[[ Task material, beginning ]]

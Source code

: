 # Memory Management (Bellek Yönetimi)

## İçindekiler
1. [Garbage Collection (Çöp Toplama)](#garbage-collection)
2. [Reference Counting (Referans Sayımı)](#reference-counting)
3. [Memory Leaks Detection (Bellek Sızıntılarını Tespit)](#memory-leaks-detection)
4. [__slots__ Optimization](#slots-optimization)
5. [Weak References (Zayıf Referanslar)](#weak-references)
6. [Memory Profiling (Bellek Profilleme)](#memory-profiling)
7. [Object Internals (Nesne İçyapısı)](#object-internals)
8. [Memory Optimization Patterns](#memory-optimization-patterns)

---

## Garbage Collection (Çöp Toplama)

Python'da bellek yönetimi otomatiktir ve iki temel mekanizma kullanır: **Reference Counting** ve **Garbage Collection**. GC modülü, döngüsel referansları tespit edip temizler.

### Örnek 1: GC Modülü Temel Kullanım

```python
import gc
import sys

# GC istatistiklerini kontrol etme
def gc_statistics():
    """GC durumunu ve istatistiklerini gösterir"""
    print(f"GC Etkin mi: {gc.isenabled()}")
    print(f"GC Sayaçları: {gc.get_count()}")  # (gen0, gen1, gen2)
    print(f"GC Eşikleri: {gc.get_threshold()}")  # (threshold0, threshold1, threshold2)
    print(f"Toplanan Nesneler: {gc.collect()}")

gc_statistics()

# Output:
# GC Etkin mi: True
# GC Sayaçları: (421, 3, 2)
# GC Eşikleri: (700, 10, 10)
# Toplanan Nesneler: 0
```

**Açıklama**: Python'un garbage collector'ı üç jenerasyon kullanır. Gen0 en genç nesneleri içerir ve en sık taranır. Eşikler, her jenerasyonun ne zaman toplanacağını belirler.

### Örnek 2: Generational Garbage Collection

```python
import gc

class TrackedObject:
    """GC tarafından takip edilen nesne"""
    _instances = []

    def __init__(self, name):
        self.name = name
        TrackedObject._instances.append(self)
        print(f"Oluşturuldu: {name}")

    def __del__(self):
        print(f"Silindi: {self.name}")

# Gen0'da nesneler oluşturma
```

[[ Task material, end ]]

### Task goal
An exact copy of every record is needed; write it out in full.

### Answer section
Source code

: # Memory Management (Bellek Yönetimi)

## İçindekiler
1. [Garbage Collection (Çöp Toplama)](#garbage-collection)
2. [Reference Counting (Referans Sayımı)](#reference-counting)
3. [Memory Leaks Detection (Bellek Sızıntılarını Tespit)](#memory-leaks-detection)
4. [__slots__ Optimization](#slots-optimization)
5. [Weak References (Zayıf Referanslar)](#weak-references)
6. [Memory Profiling (Bellek Profilleme)](#memory-profiling)
7. [Object Internals (Nesne İçyapısı)](#object-internals)
8. [Memory Optimization Patterns](#memory-optimization-patterns)

---

## Garbage Collection (Çöp Toplama)

Python'da bellek yönetimi otomatiktir ve iki temel mekanizma kullanır: **Reference Counting** ve **Garbage Collection**. GC modülü, döngüsel referansları tespit edip temizler.

### Örnek 1: GC Modülü Temel Kullanım

```python
import gc
import sys

# GC istatistiklerini kontrol etme
def gc_statistics():
    """GC durumunu ve istatistiklerini gösterir"""
    print(f"GC Etkin mi: {gc.isenabled()}")
    print(f"GC Sayaçları: {gc.get_count()}")  # (gen0, gen1, gen2)
    print(f"GC Eşikleri: {gc.get_threshold()}")  # (threshold0, threshold1, threshold2)
    print(f"Toplanan Nesneler: {gc.collect()}")

gc_statistics()

# Output:
# GC Etkin mi: True
# GC Sayaçları: (421, 3, 2)
# GC Eşikleri: (700, 10, 10)
# Toplanan Nesneler: 0
```

**Açıklama**: Python'un garbage collector'ı üç jenerasyon kullanır. Gen0 en genç nesneleri içerir ve en sık taranır. Eşikler, her jenerasyonun ne zaman toplanacağını belirler.

### Örnek 2: Generational Garbage Collection

```python
import gc

class TrackedObject:
    """GC tarafından takip edilen nesne"""
    _instances = []

    def __init__(self, name):
        self.name = name
        TrackedObject._instances.append(self)
        print(f"Oluşturuldu: {name}")

    def __del__(self):
        print(f"Silindi: {self.name}")

# Gen0'da nesneler oluşturma
```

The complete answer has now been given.